First of all, according to Nomura, there is little in the way of developments on the horizon that could help solidly reestablish a normal 10yr-2yr UST yield curve, so the bank thinks it makes sense, for now, to stay bearish on global equities and bullish on global bonds (sovereign debt).
Additionally, the bank’s quants see a high risk of the market unwittingly launching itself into a pattern of trades that make a recession essentially self-fulfilling, barring the emergence (by the end of August) of some positive news powerful enough to turn the tide, such as
- the withdrawal of the fourth round of tariffs on Chinese goods,
- an emergency rate cut by the Fed on the order of 50-100bp (or an implicit promise to make such a cut), or
- reports to the effect that a coordinated fiscal response is on the way.
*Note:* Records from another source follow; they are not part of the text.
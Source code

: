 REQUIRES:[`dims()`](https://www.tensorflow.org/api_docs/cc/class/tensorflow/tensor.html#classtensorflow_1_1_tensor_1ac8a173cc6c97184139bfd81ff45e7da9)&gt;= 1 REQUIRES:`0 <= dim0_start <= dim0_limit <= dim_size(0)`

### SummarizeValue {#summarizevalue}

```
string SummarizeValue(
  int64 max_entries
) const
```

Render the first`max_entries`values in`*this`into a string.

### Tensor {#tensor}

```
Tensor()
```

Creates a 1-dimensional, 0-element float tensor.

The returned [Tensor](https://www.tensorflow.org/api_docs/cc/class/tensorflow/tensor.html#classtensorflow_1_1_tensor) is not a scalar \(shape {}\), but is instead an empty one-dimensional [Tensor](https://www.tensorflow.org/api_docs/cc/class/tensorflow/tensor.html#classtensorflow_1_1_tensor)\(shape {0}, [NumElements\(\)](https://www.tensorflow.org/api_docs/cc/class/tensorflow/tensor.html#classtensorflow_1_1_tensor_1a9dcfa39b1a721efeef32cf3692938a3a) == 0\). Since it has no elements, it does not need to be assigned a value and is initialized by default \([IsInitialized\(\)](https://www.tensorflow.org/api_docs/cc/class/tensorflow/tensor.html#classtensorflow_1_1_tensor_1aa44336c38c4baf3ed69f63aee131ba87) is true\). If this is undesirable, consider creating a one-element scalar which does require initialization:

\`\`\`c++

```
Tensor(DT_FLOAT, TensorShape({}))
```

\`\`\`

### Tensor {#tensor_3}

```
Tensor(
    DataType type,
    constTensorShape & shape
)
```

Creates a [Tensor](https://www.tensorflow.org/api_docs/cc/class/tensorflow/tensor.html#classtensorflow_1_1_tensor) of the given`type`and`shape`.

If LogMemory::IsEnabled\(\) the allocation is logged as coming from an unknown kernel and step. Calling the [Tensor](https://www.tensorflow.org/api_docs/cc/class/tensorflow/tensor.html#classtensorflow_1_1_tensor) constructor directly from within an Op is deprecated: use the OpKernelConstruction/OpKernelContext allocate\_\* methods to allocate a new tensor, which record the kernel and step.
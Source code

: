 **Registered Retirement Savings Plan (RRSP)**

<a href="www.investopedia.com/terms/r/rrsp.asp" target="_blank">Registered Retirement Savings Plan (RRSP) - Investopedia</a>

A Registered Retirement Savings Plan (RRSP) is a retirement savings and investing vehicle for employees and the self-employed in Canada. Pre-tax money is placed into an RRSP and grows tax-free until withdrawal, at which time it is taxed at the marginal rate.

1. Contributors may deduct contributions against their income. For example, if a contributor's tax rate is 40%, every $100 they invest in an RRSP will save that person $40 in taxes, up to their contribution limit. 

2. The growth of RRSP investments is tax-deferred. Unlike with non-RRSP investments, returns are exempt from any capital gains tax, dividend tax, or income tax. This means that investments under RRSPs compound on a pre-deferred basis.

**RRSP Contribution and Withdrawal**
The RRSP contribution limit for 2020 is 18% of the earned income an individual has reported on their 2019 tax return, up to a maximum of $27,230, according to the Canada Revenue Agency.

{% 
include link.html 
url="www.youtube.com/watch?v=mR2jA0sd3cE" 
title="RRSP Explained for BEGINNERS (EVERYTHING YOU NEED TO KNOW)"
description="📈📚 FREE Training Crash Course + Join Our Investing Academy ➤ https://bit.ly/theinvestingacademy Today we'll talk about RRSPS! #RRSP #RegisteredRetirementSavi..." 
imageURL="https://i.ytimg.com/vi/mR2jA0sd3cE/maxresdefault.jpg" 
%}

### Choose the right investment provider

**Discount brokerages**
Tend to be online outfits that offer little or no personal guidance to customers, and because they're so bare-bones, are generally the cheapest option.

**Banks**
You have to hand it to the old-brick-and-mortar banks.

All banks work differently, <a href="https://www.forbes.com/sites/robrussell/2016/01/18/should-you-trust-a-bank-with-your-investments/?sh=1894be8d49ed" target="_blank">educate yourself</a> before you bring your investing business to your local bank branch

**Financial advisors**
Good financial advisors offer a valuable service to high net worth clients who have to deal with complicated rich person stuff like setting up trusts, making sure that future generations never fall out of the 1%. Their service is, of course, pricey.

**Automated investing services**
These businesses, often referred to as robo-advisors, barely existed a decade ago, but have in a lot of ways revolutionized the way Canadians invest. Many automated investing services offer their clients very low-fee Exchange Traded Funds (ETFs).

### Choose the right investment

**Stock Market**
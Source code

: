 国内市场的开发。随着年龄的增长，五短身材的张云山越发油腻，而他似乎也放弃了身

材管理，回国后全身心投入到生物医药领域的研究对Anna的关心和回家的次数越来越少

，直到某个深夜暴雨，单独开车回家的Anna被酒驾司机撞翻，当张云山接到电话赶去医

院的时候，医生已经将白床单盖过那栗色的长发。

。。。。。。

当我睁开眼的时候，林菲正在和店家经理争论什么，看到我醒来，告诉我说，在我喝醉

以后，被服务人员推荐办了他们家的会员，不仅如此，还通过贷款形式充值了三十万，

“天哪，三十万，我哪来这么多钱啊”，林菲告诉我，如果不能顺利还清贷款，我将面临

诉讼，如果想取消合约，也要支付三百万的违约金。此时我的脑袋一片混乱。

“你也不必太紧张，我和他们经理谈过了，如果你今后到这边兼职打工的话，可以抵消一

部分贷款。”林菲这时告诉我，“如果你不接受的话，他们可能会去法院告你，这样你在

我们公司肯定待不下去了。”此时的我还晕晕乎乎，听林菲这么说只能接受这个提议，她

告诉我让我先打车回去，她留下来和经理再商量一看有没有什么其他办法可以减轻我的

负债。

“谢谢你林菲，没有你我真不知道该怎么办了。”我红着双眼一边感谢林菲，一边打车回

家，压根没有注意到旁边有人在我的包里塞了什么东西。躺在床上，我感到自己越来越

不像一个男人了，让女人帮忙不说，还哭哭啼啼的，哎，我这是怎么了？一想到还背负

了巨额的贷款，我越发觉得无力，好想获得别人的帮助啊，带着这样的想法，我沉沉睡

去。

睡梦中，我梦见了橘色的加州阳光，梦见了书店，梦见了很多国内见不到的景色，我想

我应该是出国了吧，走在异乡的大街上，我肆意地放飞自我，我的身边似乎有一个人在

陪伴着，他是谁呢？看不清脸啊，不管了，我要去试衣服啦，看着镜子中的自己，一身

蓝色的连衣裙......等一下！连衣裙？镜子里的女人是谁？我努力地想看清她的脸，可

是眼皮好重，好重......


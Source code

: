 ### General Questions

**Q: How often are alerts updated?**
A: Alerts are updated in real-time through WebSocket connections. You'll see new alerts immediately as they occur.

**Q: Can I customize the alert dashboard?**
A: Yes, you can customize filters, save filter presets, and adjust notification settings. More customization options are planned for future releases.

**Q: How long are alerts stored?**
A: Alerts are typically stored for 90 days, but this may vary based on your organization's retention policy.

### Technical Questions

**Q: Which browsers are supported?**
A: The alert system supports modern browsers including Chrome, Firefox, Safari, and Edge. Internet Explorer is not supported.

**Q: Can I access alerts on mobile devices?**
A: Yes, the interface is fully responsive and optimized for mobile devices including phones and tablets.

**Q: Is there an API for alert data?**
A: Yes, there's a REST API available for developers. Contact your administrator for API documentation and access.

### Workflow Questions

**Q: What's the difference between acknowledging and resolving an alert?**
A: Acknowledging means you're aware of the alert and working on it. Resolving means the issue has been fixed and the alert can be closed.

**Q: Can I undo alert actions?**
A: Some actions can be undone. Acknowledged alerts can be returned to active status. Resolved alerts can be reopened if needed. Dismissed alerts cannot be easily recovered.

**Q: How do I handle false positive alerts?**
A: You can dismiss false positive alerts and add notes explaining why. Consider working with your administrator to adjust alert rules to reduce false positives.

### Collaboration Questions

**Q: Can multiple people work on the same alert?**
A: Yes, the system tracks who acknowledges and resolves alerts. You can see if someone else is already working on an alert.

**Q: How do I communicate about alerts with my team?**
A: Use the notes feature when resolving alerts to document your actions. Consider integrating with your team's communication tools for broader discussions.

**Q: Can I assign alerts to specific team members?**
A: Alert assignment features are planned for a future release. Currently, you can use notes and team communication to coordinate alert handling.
Absent these highly unlikely events, Nomura warns investors not to be swayed by day-to-day headlines that do not add up to one of these three things and should consider strategies built around the assumption that a second “vol-up” wave is coming. In that context, Nomura has 4 key trade recommendations:
- 1. Buy low-beta & defensive stocks, sell high-beta & cyclical stocks: There is a loose correlation between the inversion of the 10-2 spread in DM bond markets and the relative performance of defensives vs. cyclical in global equity markets (MSCI ACWI). The bond market’s track record in predicting recessions is somewhat less than perfect, but it makes sense to conservatively shift into low-beta & defensive stocks on the assumption that stock market players as well will become more fearful of a recession
- 2. Too soon to start contrarian buying in the hope of riding a bear squeeze rally in equity futures: CTAs and other speculative players are still net long US equities. Buying in now would mean trying to catch a falling knife, according to Takada; instead, a better opportunity may come in perhaps two weeks’ time. As the Nomura quant notes, “the right time to consider taking out contrarian long positions with the aim of capturing a bear squeeze rally would be when CTAs have cleared away their outstanding longs and have started taking on shorts.”
- 3. Still favoring long positions in the VIX and other measures of implied equity volatility, as the time for going short would be after the second “vol up” wave: CFTC data shows speculative players (non-commercial traders) to still have a net short position in VIX futures, to the tune of 80,000 contracts as of 6 August. Given the backwardation of the VIX futures curve between UX1 and UX2, speculators are likely to continue buying VIX futures to cover shorts.
- 4. Contrarian trades on indicators of fundamentals: Global markets are likely to increasingly press the Fed to cut interest rates substantially. Therefore expect stock market players to apply the “good news is bad news” reading to incoming US macroeconomic data.
Last but not least, beware of a self-fulfilling recession.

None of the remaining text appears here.